We are Argentinean and have been living and working in Arnhem for more than six years now. Our children go to local Dutch schools; we enjoy the Dutch lifestyle and recently bought a house here. This has led us to think about permanent residence. Would it be possible for us to apply for Dutch passports? And if so, what kind of ‘red tape’ can we expect?

After having (legally) lived in the Netherlands for a five-year period, an expatriate can apply for naturalization. After positive adjudication, (s)he may receive the Dutch nationality and may subsequently apply for a Dutch passport.

An expatriate (registered) partner or expatriate spouse of a Dutch person may apply for naturalization after three years of living together or after three years of marriage. Some refugees may apply after four years of residency.

The Immigratie & Naturalisatie Dienst (IND) and afdeling Burgerzaken (part of the municipality) are the responsible Dutch organizations for all naturalization matters.

Following an official advice from afdeling Burgerzaken, IND will check if the expatriate/applicant is suitable for naturalization, in the light of rules and regulations laid down in the Rijkswet op het Nederlanderschap and the Vreemdelingenwet (aliens law).

The expatriate/applicant is required to pay a fee (leges) for the naturalization procedure, and must be over 18 years old.

The expatriate/applicant must have a valid Dutch residence permit (non-temporary purpose), and must have resided in the Netherlands for a five-year period (in certain cases three or four years, re. above).

The expatriate/applicant should be able to speak and understand some Dutch and also be part of the Dutch society (inburgering). The expatriate/applicant’s past will be checked, meaning no criminal record related to a certain number of years preceding the naturalization application.

In some cases the expatriate/applicant must be willing to give up his/her foreign nationality (if that is possible under the law of the expatriates’ country of origin). Sometimes dual nationality is possible.

The expatriate can apply for naturalization with afdeling Burgerzaken of the municipality where (s)he is living.

After a (positive) advice of afdeling Burgerzaken and IND, the application will be presented to the Queen of the Netherlands.
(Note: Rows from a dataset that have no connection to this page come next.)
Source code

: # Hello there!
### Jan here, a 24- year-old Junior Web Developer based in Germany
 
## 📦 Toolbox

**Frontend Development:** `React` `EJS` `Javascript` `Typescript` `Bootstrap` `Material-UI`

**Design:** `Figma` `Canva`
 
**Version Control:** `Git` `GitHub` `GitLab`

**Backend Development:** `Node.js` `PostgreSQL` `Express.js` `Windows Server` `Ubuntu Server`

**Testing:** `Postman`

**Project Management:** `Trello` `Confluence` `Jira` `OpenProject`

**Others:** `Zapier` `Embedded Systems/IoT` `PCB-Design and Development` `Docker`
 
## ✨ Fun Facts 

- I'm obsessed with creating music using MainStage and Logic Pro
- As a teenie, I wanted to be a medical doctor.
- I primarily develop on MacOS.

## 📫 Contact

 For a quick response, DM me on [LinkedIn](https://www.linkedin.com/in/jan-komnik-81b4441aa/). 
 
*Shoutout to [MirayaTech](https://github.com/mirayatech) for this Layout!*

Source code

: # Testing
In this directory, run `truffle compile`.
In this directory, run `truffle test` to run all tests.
With her signature and the signature of the Secretary of Justice, the naturalization is final.

From April 1, 2003 the following applies to new naturalization applications. First of all, the expatriate/applicant is asked to complete a naturalization-test.
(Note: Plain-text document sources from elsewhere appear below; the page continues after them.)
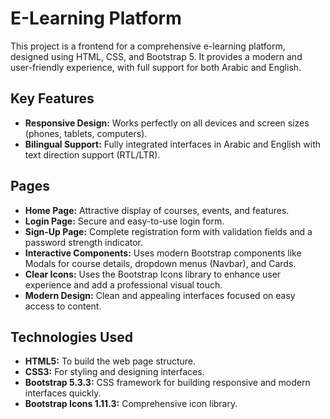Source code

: # E-Learning Platform

This project is a frontend for a comprehensive e-learning platform, designed using HTML, CSS, and Bootstrap 5. It provides a modern and user-friendly experience, with full support for both Arabic and English.

## Key Features

* **Responsive Design:** Works perfectly on all devices and screen sizes (phones, tablets, computers).
* **Bilingual Support:** Fully integrated interfaces in Arabic and English with text direction support (RTL/LTR).

## Pages

* **Home Page:** Attractive display of courses, events, and features.
* **Login Page:** Secure and easy-to-use login form.
* **Sign-Up Page:** Complete registration form with validation fields and a password strength indicator.
* **Interactive Components:** Uses modern Bootstrap components like Modals for course details, dropdown menus (Navbar), and Cards.
* **Clear Icons:** Uses the Bootstrap Icons library to enhance user experience and add a professional visual touch.
* **Modern Design:** Clean and appealing interfaces focused on easy access to content.

## Technologies Used

* **HTML5:** To build the web page structure.
* **CSS3:** For styling and designing interfaces.
* **Bootstrap 5.3.3:** CSS framework for building responsive and modern interfaces quickly.
* **Bootstrap Icons 1.11.3:** Comprehensive icon library.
This naturalization-test is not necessary if the expatriate/applicant successfully completed an inburgeringstoets in the past, or has a Dutch secondary school diploma or higher.

The results of the naturalization-test will determine whether or not the expatriate/applicant has sufficient knowledge of the Dutch language, society and constitution. Please note that a fee is required for the naturalization-test.

Furthermore, the expatriate/applicant will have to submit evidence that (s)he has had a valid Dutch residence permit for five years without any gaps. The expatriate/applicant can ask the competent Aliens Police to issue a special statement confirming this five-year period.

For refugees, the four-year residency requirement is turned into a five-year residency requirement. For spouses or (registered) partners of Dutch nationals, the three-year residency requirement remains unchanged.

Also, more stringent naturalization rules apply for certain categories of minor children of expatriate/applicants.

All in all, the April 2003 changes in the law governing naturalization will make it less easy to secure a Dutch passport.

The naturalization-test linked to a mandatory five-year residency under valid successive residence permits, will prove to be effective barriers and most likely limit the numbers of successful applicants.

Applying for naturalization before April 2003 and making use of the current regime is therefore something to consider (if and when the current Rijkswet op het Nederlanderschap and Vreemdelingenwet requirements are met).

March 1, 2003

This column is for informative purposes only, is general in nature, and is not intended to be a substitute for competent legal and professional advice. Dutch rules and regulations regarding foreigners, naturalization, work permits, visas and residence permits are continuously subject to change.